I have a table with this schema
ID, int primary key
PathKey, string not null
InsertDate, datetime not null
Value, int not null
- In the table there are a medium-large number of records. 1632 different pathkey and 645627 total records
- The PathKey is not unique (because I store also the old values).
- You can identify a record with the ID or a PathKey with the InsertDate.
I am developing a query to extract the last record for each path key, and this is the query I am using but is ugly and incredible slow.
SELECT *
FROM ArchiveData
WHERE ID IN (
SELECT (
SELECT TOP 1 ID
FROM ArchiveData
WHERE PathKey = AD.PathKey
ORDER BY [InsertDate] DESC
) AS ArchiveDataID
FROM ArchiveData AS AD
GROUP BY PathKey
)
ORDER BY PathKey
Any suggestions to improve, at least, the performance?
-
\$\begingroup\$ Are your ID values 'strictly increasing' (i.e. does the most recent date record also have the largest ID)? \$\endgroup\$rolfl– rolfl2014年10月03日 13:51:26 +00:00Commented Oct 3, 2014 at 13:51
-
\$\begingroup\$ Yes, the identity is set as auto incremental \$\endgroup\$simoneL– simoneL2014年10月03日 13:52:44 +00:00Commented Oct 3, 2014 at 13:52
2 Answers 2
Using a CTE (Supported by SQL Server) would help separate the logic of the query better than the sub-select in the from clause.
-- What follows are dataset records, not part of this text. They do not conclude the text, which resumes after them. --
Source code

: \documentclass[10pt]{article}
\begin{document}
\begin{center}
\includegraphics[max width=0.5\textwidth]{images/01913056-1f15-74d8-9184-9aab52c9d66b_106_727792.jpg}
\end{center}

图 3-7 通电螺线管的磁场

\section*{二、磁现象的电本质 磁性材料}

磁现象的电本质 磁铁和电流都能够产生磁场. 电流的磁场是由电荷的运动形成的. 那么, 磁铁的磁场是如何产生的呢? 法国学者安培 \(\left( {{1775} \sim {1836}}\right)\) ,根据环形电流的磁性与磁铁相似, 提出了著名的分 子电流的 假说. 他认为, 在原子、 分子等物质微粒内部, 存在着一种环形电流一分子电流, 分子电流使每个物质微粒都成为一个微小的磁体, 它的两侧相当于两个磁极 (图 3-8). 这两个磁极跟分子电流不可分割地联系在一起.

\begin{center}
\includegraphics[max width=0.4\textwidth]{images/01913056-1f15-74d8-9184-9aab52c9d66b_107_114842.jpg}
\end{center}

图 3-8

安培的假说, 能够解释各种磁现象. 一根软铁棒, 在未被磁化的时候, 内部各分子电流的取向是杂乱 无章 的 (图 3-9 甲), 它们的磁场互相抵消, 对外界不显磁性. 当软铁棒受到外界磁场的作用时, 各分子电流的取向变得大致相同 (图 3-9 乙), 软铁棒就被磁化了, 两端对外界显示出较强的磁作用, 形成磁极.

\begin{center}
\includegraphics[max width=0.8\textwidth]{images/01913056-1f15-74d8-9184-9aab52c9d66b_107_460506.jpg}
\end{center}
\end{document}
Using the auto-increment ID is also something that can simplify the query.
Consider the following:
with MostRecent as (
select max(ID) as ID
from ArchiveData
group by PathKey
)
select *
from ArchiveData inner join MostRecent on MostRecent.ID = ArchiveData.ID
order by PathKey
The above should reduce the number of joins a lot, and use a better key for the joins that are done.
-
\$\begingroup\$ SQL Server Execution Times: CPU time = 1328 ms, elapsed time = 880 ms. Enough for what I need. Thank you! \$\endgroup\$simoneL– simoneL2014年10月03日 14:16:58 +00:00Commented Oct 3, 2014 at 14:16
Allow me to suggest using the ROW_NUMBER function, which allows you to number returned rows using the ordering you provide.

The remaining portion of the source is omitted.